While some were quick to embrace the Pope’s statement, others have sought to reinterpret it and rein it back into a more orthodox framework of soteriology (the doctrine of salvation). Hendrik Hertzberg, senior editor and staff writer for the New Yorker, has called foul on the whole ordeal. He aptly detects the tension between the authority of the Pope in contrast to those who desire to “walk back his public comments.”

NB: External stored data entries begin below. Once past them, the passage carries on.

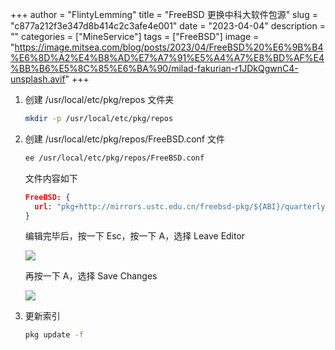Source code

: +++
author = "FlintyLemming"
title = "FreeBSD 更换中科大软件包源"
slug = "c877a212f3e347d8b414c2c3afe4e001"
date = "2023-04-04"
description = ""
categories = ["MineService"]
tags = ["FreeBSD"]
image = "https://image.mitsea.com/blog/posts/2023/04/FreeBSD%20%E6%9B%B4%E6%8D%A2%E4%B8%AD%E7%A7%91%E5%A4%A7%E8%BD%AF%E4%BB%B6%E5%8C%85%E6%BA%90/milad-fakurian-r1JDkQgwnC4-unsplash.avif"
+++

1. 创建 /usr/local/etc/pkg/repos 文件夹

    ```bash
    mkdir -p /usr/local/etc/pkg/repos
    ```

2. 创建 /usr/local/etc/pkg/repos/FreeBSD.conf 文件

    ```bash
    ee /usr/local/etc/pkg/repos/FreeBSD.conf
    ```

    文件内容如下

    ```json
    FreeBSD: {
      url: "pkg+http://mirrors.ustc.edu.cn/freebsd-pkg/${ABI}/quarterly",
    }
    ```

    编辑完毕后，按一下 Esc，按一下 A，选择 Leave Editor

    ![](https://image.mitsea.com/blog/posts/2023/04/FreeBSD%20%E6%9B%B4%E6%8D%A2%E4%B8%AD%E7%A7%91%E5%A4%A7%E8%BD%AF%E4%BB%B6%E5%8C%85%E6%BA%90/Untitled.avif)

    再按一下 A，选择 Save Changes

    ![](https://image.mitsea.com/blog/posts/2023/04/FreeBSD%20%E6%9B%B4%E6%8D%A2%E4%B8%AD%E7%A7%91%E5%A4%A7%E8%BD%AF%E4%BB%B6%E5%8C%85%E6%BA%90/Untitled%201.avif)

3. 更新索引

    ```bash
    pkg update -f
    ```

In his post “Hellbound After All?” he challenges the nature of efforts to reinterpret the Pope’s statements with the question, “who the heck is infallible around here, Pope Francis—the Vicar of Christ, Bishop of Rome, and Supreme Pontiff of the Universal Church—or ‘the Rev. Thomas Rosica, a Vatican spokesman’?” After taking jabs at his perception of the Catholic ecclesiastical hierarchy with its corresponding public relations personnel, Hertzberg moves to the deeper and much more sensitive issue at hand by asking, quite bluntly, “Am I going to hell or not?”
This exchange, of course, is not uniquely Catholic. In recent history Protestants were the focus of an equal, if not greater, amount of media attention with the publication of Rob Bell’s book Love Wins. I published a brief response to Bell’s book in an two-part essay “Why I Don’t Like Hell & Why It Doesn’t Matter.”
A key difference in the contrast of the Pope and Rob Bell is that Protestants do not officially look to Bell as an authoritative mouthpiece for the movement at large. This does serve as a great reminder for Evangelical Christians, however, that we are to speak the truth in love and that the message of eternal judgment is extremely important, though highly sensitive.
Hertzberg concludes his article on a positive note, “For the time being I’m inclined to give Pope Francis the benefit of the doubt. After all, that’s what he’s given me.” His response to both the Pope and the Vatican spokesperson illustrate an unavoidable challenge for those who believe the Bible. While it might be momentarily less socially awkward if we mitigate the doctrine of Hell in a particular public setting, eventually believers will have to clearly articulate the lucid teaching of Scripture for those outside of Christ.
Let us pray that we can do so in a way, Lord willing, that those who hear our message clothed in compassion and spoken in love, will feel as though, like Hertzberg, we have given them the benefit of the doubt. Not that we compromise God’s holiness, but that we believe in the power of His goodness revealed in the gospel to reach even the most doubtful of skeptics.